This soup, I absolutely guarantee, is wonderful!
And it's great for winter!
It's a lentil+ vegie soup from Anna Thomas' book, From Anna's Kitchen.
This is a big soup -it will yield 12 - 15 servings, but trust me, it's well worth the trouble!
Guillermina's Lentil soup:
450 g (1lb) lentils (red or brown, but I prefer the red in this recipe)
2 tsp salt
3 medium carrots
2 celery stalks
small bunch fresh coriander*
6 spring onions
8-10 swiss chard leaves, chopped*
575 (1 1/2 lb potatoes
2/3 ripe tomatoes
1 large red or green pepper
3-4 leeks, white part only, chopped
2 tablespoons olive oil
4 cloves garlic, minced
2 tablespoons cumin seeds
freshly ground black pepper
pinch of cayenne
juice of 1 lemon
Boil the lentils in 3-4 litres (6 pints) of water, with a teaspoon of salt, for about 30 minutes
Meanwhile peel & slice carrots, trim & slice the celery, prepare the coriander (discarding the stems), slice the spring onions, prepare the chard leaves (removing the tough part of the stems & chop leaves), cut potatoes in 1.5 (1/4 inch) dice, peel & coarsely chop the tomatoes, seed & coarsely dice the pepper, clean & chop the leeks.

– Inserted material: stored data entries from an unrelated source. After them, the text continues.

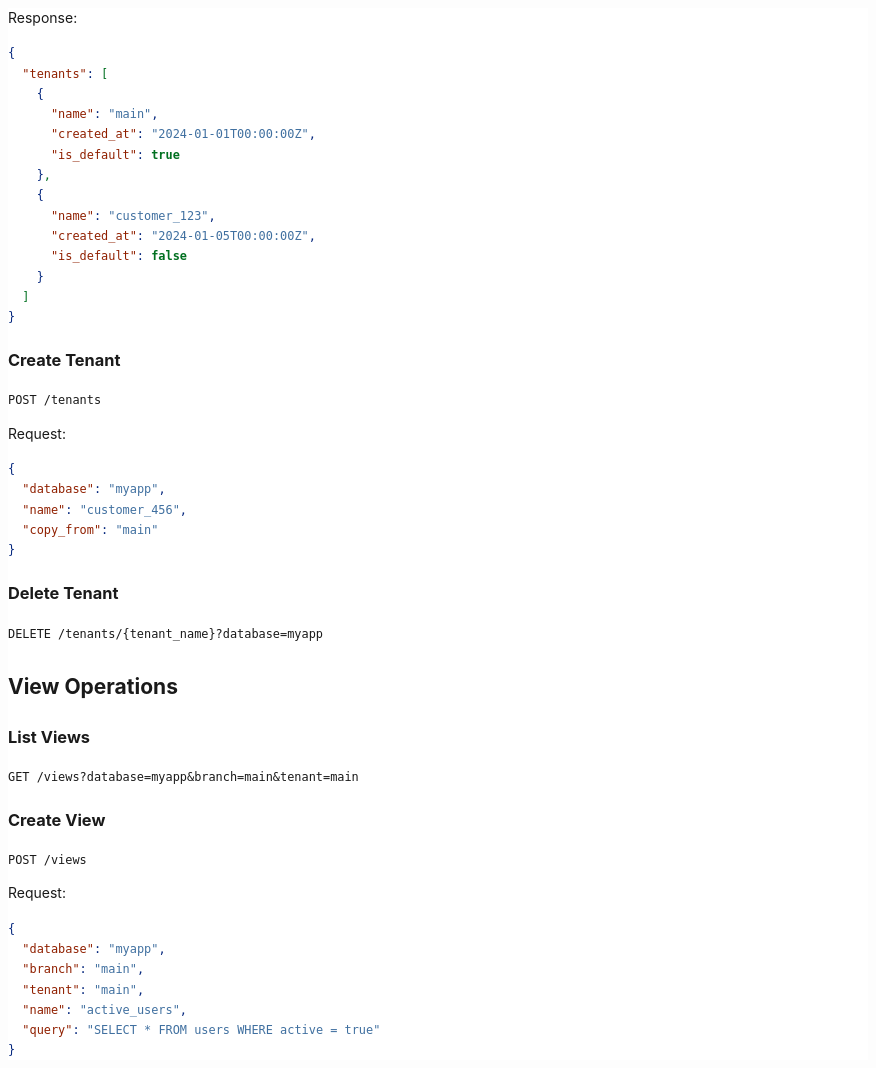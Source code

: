 Response:
```json
{
  "tenants": [
    {
      "name": "main",
      "created_at": "2024-01-01T00:00:00Z",
      "is_default": true
    },
    {
      "name": "customer_123",
      "created_at": "2024-01-05T00:00:00Z",
      "is_default": false
    }
  ]
}
```

### Create Tenant

```http
POST /tenants
```

Request:
```json
{
  "database": "myapp",
  "name": "customer_456",
  "copy_from": "main"
}
```

### Delete Tenant

```http
DELETE /tenants/{tenant_name}?database=myapp
```

## View Operations

### List Views

```http
GET /views?database=myapp&branch=main&tenant=main
```

### Create View

```http
POST /views
```

Request:
```json
{
  "database": "myapp",
  "branch": "main",
  "tenant": "main",
  "name": "active_users",
  "query": "SELECT * FROM users WHERE active = true"
}
```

Heat the olive oil in a medium-sized pan & saute the leeks, spring onions & garlic in it, stirring often, until beginning to colour. Add the chard & cook a few minutes more.Then add the saute mixture, as well as the other vegetables & another tsp salt, to the lentils. Continue simmering the soup for 30 minutes.
Toast cumin seeds in a small pan, stirring constantly, until they release their fragrance. Grind them in a mortar & add to the soup, along with freshly ground black pepper to taste, a good pinch of cayenne & the juice of a lemon.
Simmer the soup for a few minutes more, or until all the vegetables are tender. Taste & correct the seasoning if needed.
* If coriander isn't available in winter you could substitute with parsley.
* Of course, you could substitute the Swiss chard/silverbeet for spinach. (fresh or frozen)
Yum!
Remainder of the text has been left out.